[RAW DATA]

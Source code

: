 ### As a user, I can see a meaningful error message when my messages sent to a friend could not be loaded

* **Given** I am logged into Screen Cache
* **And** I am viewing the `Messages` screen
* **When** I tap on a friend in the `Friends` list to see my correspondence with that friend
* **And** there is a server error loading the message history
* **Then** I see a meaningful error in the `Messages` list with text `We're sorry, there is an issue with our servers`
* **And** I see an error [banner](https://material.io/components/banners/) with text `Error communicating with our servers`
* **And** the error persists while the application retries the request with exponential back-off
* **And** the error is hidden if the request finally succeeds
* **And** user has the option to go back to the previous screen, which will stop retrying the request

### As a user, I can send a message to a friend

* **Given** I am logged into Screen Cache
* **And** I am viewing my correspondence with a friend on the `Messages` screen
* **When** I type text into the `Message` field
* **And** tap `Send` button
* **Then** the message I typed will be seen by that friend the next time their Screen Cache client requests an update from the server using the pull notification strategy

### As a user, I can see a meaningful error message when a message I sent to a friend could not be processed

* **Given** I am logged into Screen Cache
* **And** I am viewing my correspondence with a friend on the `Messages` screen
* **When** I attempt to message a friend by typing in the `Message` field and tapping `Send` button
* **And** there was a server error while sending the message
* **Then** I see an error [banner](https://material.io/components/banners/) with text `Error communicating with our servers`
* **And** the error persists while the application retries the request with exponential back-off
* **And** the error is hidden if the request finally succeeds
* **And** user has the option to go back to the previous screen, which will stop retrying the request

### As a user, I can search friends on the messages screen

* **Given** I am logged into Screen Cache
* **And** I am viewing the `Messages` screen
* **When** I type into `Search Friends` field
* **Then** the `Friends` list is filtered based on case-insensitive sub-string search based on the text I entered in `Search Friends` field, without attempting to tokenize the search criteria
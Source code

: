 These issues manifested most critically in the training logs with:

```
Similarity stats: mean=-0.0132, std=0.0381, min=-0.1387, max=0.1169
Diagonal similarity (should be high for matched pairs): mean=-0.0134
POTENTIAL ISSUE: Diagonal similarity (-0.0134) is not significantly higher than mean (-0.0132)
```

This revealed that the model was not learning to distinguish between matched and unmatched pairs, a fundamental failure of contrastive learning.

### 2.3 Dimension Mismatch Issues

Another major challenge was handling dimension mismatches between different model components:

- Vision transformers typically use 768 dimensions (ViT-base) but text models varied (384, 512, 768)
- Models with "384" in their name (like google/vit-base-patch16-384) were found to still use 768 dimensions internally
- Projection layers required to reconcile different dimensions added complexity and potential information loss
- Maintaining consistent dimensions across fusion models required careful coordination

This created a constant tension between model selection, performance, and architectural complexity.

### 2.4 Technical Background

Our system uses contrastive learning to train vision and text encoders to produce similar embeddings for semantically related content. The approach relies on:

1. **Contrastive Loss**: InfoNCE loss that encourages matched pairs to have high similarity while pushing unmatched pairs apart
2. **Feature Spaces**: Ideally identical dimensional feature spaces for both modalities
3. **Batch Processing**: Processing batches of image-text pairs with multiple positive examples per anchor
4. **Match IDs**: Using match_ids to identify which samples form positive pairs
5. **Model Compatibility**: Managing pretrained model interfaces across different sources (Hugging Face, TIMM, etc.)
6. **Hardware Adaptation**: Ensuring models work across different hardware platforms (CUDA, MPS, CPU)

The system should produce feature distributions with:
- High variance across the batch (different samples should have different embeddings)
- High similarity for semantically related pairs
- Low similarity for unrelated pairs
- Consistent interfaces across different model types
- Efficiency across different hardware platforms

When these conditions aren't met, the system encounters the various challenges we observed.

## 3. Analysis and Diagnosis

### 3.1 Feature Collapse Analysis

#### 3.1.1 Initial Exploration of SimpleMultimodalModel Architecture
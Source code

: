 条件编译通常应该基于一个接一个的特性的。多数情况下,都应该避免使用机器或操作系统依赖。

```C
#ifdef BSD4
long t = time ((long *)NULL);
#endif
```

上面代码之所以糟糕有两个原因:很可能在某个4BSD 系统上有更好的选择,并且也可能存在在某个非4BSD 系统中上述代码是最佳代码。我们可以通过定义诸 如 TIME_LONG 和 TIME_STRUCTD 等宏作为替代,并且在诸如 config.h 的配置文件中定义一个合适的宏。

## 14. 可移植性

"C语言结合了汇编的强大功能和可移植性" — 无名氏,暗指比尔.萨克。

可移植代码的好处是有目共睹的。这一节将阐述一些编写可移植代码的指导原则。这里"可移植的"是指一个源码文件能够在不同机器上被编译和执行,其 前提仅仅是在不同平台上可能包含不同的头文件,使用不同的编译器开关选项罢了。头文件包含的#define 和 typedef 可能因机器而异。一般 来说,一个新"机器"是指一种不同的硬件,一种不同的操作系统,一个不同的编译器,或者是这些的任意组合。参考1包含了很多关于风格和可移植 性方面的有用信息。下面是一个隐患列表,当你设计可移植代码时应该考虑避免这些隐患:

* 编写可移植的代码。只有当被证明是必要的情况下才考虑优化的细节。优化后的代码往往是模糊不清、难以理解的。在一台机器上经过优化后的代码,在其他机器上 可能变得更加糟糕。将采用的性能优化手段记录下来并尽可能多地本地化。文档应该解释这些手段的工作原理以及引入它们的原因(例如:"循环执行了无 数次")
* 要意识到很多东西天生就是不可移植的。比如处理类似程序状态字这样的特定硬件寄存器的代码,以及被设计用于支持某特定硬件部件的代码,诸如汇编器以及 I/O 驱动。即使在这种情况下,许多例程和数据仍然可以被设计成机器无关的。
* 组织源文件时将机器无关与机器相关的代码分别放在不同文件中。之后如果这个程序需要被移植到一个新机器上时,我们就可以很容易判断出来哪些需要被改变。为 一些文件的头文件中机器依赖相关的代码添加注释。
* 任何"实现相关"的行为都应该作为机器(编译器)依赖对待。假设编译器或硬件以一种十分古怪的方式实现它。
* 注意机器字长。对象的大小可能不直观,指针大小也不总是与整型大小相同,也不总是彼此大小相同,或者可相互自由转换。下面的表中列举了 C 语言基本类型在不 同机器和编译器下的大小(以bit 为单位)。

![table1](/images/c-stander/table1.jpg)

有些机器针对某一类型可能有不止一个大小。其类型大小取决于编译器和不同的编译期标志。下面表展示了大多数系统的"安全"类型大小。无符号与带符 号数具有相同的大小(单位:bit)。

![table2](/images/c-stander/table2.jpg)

[/RAW DATA]

* [PROBLEM TO WORK ON]:
Both end lines included, restate word for word the lines above from the line with "- Vision transformers" to the line with "- Models with", and nothing else.

* [ANSWER SECTION]:
- Vision transformers typically use 768 dimensions (ViT-base) but text models varied (384, 512, 768)
- Models with "384" in their name (like google/vit-base-patch16-384) were found to still use 768 dimensions internally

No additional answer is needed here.